If Elijah could pray that effectively, so can we. An effective prayer life makes a major difference in our lives. It filled Elijah with so much excitement that when he saw just a hint of rain, he outran Ahab all the way to Jezeel, with Ahab in his royal chariot and Elijah on foot. Seeing God miraculously answer our prayers fills us with such anointing, enthusiasm and zeal that we can outrun the best of the enemy’s chariots.
Keys to Effective Praying
- Our prayers must be divinely directed (1 Kings 18:36). Elijah heard from God and prayed accordingly. “The word of the Lord came to Elijah” (1 Kings 18:1). And again, “Let it be known, I have done all these things at thy word” (1 Kings 18:36). Our first prayer should be directional. “God how do you want me to pray?” I’m convinced that if we would wait on direction from God first, seeking Him and as we receive word from Him, pray accordingly, we would have much more effective prayers. Prayer must depend on the Holy Spirit, be made in accordance with (Romans 8:26-27, 1 John 5:14-15) and the goal of seeing God’s will implemented in the affairs of men on earth (Matthew 6:10).
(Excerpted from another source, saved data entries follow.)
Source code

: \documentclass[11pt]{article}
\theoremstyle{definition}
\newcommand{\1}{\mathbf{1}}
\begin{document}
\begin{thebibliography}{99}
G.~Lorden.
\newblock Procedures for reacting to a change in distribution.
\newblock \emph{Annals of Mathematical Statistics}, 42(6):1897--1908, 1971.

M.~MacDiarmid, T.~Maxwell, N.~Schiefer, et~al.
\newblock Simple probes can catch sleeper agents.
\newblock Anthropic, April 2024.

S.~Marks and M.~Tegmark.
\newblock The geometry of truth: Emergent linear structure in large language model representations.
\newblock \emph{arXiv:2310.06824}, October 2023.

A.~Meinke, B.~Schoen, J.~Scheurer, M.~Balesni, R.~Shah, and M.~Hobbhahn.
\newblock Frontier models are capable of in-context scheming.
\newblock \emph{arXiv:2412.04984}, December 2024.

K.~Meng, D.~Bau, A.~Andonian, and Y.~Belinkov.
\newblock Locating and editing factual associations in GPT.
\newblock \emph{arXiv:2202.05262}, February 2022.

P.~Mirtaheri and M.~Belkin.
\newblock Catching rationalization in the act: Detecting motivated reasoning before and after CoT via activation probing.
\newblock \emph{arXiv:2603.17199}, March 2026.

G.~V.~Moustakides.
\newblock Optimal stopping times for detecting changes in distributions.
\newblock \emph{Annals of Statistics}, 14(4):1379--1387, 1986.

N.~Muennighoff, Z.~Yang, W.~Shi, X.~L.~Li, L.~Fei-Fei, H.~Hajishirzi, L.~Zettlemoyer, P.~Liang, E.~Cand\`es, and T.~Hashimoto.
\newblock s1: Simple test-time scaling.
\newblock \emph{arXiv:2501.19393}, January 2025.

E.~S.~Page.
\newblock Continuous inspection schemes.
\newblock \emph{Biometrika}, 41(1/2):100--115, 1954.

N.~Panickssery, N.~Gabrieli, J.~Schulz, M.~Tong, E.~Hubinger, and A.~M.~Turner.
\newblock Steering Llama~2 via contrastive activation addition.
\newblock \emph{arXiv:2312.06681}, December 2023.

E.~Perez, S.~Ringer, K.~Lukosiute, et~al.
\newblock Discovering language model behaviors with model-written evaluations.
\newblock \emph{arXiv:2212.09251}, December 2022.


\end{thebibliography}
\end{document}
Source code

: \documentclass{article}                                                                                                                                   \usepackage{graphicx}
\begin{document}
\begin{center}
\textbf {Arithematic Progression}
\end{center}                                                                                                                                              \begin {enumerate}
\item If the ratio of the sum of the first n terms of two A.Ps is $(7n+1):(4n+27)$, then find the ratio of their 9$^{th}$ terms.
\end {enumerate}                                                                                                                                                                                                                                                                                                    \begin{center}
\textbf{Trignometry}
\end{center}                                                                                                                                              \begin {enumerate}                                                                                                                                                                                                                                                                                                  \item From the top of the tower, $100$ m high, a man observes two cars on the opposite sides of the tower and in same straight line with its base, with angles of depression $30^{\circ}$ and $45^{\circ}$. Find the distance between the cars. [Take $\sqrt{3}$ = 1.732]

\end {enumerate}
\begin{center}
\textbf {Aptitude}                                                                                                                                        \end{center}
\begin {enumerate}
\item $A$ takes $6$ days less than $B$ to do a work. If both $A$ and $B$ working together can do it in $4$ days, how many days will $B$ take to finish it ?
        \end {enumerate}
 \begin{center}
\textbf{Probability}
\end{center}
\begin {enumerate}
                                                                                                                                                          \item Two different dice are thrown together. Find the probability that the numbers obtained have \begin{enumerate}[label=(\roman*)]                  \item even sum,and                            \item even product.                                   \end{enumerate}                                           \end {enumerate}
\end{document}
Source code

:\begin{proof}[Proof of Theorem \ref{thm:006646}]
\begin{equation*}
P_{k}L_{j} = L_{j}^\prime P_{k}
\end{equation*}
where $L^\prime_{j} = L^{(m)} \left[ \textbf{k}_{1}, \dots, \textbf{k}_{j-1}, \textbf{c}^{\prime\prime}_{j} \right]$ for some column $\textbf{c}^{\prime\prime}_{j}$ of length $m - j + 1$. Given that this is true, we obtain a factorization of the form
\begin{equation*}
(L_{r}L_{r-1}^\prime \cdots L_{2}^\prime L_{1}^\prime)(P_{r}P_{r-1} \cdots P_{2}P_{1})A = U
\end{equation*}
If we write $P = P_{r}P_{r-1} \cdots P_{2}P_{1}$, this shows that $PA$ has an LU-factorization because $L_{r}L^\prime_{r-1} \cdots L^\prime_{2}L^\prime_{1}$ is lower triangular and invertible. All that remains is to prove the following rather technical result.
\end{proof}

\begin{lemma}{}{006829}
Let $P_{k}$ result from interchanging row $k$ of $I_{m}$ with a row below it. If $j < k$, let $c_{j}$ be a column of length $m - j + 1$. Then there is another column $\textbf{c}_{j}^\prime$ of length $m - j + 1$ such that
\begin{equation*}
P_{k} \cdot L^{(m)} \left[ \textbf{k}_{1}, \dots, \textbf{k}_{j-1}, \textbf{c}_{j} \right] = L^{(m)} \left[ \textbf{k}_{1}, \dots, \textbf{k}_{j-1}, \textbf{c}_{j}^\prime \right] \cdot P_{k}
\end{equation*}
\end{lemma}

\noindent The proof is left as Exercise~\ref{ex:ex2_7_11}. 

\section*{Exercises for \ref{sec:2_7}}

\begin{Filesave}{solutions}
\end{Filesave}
- We must pray in the name of the Lord (James 5:14). There is power in Jesus’ name. So much so that God “Bestowed on Him a name that is above every name, that at the name of Jesus every knee should bow, and every tongue confess that Jesus Christ is Lord, to the glory of God the father” (Philippians 2:10-11). Praying in His name is not simply a blank check that we sign to get whatever we want. Praying in the name of the Lord Jesus means the following things:
- We receive power of attorney. If you are given power of attorney over someone’s estate, you are to use the assets for their purposes only. That said, you can use it however you choose. However, there will be a day when you will have to give an account as to how you used the funds. Likewise, there will be an accounting of how we used His name.
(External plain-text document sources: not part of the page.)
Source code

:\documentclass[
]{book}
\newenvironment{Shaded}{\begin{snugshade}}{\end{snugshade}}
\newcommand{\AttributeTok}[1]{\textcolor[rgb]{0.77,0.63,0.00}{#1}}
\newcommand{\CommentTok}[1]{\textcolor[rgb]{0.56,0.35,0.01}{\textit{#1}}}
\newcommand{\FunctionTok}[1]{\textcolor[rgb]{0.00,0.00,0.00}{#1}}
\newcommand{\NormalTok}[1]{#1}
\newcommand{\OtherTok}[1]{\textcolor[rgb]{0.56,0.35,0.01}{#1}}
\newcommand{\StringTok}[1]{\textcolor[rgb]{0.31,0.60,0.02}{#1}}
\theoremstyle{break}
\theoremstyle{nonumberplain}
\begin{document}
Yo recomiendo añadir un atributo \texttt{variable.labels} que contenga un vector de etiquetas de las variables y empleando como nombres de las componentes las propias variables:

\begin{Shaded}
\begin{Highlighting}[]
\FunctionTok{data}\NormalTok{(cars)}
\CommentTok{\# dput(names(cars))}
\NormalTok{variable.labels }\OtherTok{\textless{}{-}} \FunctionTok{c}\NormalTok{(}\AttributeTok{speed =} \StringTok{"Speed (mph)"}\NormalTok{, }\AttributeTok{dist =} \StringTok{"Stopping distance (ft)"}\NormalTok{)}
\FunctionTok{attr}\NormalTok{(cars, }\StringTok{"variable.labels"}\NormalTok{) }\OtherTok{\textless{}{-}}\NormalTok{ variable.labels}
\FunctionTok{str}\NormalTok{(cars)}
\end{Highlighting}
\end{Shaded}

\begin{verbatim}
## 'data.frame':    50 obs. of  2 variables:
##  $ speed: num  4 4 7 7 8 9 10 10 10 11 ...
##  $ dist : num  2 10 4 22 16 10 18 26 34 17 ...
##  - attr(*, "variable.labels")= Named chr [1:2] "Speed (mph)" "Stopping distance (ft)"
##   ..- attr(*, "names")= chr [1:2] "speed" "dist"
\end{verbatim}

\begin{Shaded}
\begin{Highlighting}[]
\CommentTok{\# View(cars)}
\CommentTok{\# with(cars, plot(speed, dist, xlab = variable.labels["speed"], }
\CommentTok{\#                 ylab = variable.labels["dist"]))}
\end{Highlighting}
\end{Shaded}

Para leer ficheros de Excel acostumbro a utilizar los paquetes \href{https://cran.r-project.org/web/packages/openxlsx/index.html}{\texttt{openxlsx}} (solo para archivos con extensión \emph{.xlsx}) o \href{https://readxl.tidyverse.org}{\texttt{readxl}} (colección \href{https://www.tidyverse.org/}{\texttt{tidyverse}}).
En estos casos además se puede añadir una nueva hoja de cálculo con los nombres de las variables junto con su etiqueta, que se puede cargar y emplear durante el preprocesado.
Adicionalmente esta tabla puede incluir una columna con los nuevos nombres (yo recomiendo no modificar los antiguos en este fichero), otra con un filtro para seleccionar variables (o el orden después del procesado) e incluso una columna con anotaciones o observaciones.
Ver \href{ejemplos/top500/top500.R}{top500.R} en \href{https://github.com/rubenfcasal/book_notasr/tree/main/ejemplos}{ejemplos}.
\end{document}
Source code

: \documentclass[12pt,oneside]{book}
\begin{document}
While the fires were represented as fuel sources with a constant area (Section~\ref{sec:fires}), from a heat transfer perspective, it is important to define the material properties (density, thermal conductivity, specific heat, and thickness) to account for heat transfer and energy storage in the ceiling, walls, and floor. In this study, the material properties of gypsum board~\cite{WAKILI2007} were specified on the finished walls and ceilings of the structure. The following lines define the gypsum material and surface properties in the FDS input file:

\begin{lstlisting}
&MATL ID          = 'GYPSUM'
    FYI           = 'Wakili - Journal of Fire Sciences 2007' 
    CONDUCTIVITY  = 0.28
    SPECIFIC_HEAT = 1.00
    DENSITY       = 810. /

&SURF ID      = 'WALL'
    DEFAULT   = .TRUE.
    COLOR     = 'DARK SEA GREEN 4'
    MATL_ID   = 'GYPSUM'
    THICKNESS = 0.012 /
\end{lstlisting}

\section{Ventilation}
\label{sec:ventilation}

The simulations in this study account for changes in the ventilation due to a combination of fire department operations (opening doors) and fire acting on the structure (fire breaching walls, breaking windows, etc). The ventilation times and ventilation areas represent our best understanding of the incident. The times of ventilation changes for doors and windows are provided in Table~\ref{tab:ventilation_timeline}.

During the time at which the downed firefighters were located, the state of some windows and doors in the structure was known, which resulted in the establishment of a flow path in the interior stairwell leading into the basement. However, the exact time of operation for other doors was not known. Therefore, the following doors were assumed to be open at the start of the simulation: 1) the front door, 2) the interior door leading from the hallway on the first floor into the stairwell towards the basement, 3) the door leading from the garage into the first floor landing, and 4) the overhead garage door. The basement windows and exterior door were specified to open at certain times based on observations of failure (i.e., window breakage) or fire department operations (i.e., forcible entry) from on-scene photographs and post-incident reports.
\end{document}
- We pray in God’s will (1 John 5:14-15). Praying in His name means we are praying for His purposes (will) to be implemented in the affairs of men (our affairs and life) on earth (Matthew 6:10).
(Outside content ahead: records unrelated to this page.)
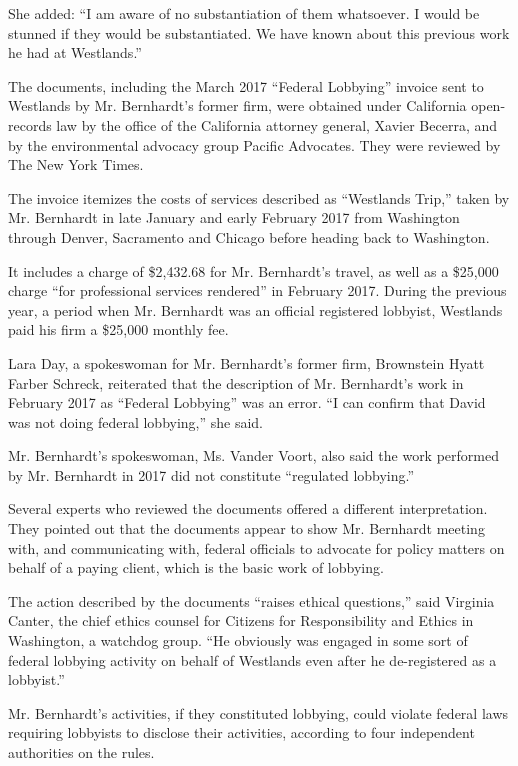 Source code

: She added: ``I am aware of no substantiation of them whatsoever. I would
be stunned if they would be substantiated. We have known about this
previous work he had at Westlands.''

The documents, including the March 2017 ``Federal Lobbying'' invoice
sent to Westlands by Mr. Bernhardt's former firm, were obtained under
California open-records law by the office of the California attorney
general, Xavier Becerra, and by the environmental advocacy group Pacific
Advocates. They were reviewed by The New York Times.

The invoice itemizes the costs of services described as ``Westlands
Trip,'' taken by Mr. Bernhardt in late January and early February 2017
from Washington through Denver, Sacramento and Chicago before heading
back to Washington.

It includes a charge of \$2,432.68 for Mr. Bernhardt's travel, as well
as a \$25,000 charge ``for professional services rendered'' in February
2017. During the previous year, a period when Mr. Bernhardt was an
official registered lobbyist, Westlands paid his firm a \$25,000 monthly
fee.

Lara Day, a spokeswoman for Mr. Bernhardt's former firm, Brownstein
Hyatt Farber Schreck, reiterated that the description of Mr. Bernhardt's
work in February 2017 as ``Federal Lobbying'' was an error. ``I can
confirm that David was not doing federal lobbying,'' she said.

Mr. Bernhardt's spokeswoman, Ms. Vander Voort, also said the work
performed by Mr. Bernhardt in 2017 did not constitute ``regulated
lobbying.''

Several experts who reviewed the documents offered a different
interpretation. They pointed out that the documents appear to show Mr.
Bernhardt meeting with, and communicating with, federal officials to
advocate for policy matters on behalf of a paying client, which is the
basic work of lobbying.

The action described by the documents ``raises ethical questions,'' said
Virginia Canter, the chief ethics counsel for Citizens for
Responsibility and Ethics in Washington, a watchdog group. ``He
obviously was engaged in some sort of federal lobbying activity on
behalf of Westlands even after he de-registered as a lobbyist.''

Mr. Bernhardt's activities, if they constituted lobbying, could violate
federal laws requiring lobbyists to disclose their activities, according
to four independent authorities on the rules.


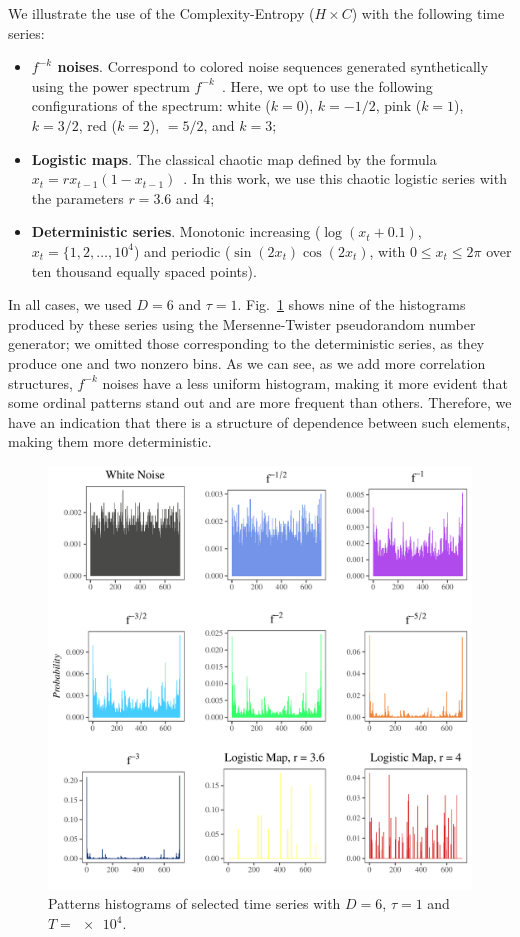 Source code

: We illustrate the use of the Complexity-Entropy ($H\times C$) with the following time series:
\begin{itemize}
    \item \textbf{$f^{-k}$ noises}. Correspond to colored noise sequences generated synthetically using the power spectrum $f^{-k}$~\citep{DistinguishingNoiseFromChaos}.
    Here, we opt to use the following configurations of the spectrum: white ($k=0$), $k=-1/2$, pink ($k=1$), $k=3/2$, red ($k=2$), $=5/2$, and $k=3$;
    \item \textbf{Logistic maps}. The classical chaotic map defined by the formula $x_t = r x_{t-1} (1 - x_{t-1})$~\citep{peitgen2006chaos}.
    In this work, we use this chaotic logistic series with the parameters $r = 3.6$ and $4$;
    \item \textbf{Deterministic series}. Monotonic increasing ($\log(x_t+0.1)$, $x_t=\{1,2,\dots,10^4$) and periodic ($\sin(2x_t)\cos(2x_t)$, with $0\leq x_t\leq 2\pi$ over ten thousand equally spaced points).
\end{itemize}
In all cases, we used $D=6$ and $\tau=1$.
Fig.~\ref{fig:Histograms} shows nine of the histograms produced by these series using the Mersenne-Twister pseudorandom number generator;
we omitted those corresponding to the deterministic series, as they produce one and two nonzero bins.
As we can see, as we add more correlation structures, $f^{-k}$ noises have a less uniform histogram, making it more evident that some ordinal patterns stand out and are more frequent than others.
Therefore, we have an indication that there is a structure of dependence between such elements, making them more deterministic.

\begin{figure}
    \includegraphics[width=\linewidth]{Figures/h.pdf}
	\caption{Patterns histograms of selected time series with $D=6$, $\tau=1$ and $T = \num[scientific-notation=true]{e4}$.}
	\label{fig:Histograms}
\end{figure}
- We pray in His merit (Romans 5:1-2, Hebrews 4:16). When we come to Him, praying in His name, we come in His merit and not our own. We come in His righteousness, having been made worthy by His finished work on the cross for us (2 Corinthians 5:21).
- We pray for God’s glory (John 14:13). When praying in His name we should be praying for that which will bring Him glory. Judge what you are praying for and if it will bring God glory then you are praying rightly and if not don’t pray for it.
- We must pray in faith (James 5:15, James 1:6-8). Jesus said if we have faith we can move mountains (Mark 11:22-24). Below are a few things that will help strengthen your faith.
- Be divinely directed (1 John 5:14-15). Elijah was filled with faith because he knew he was in God’s will and acting according to His word.
- Read the Word (Romans 10:17). Spending time reading the Bible builds and strengthens our faith.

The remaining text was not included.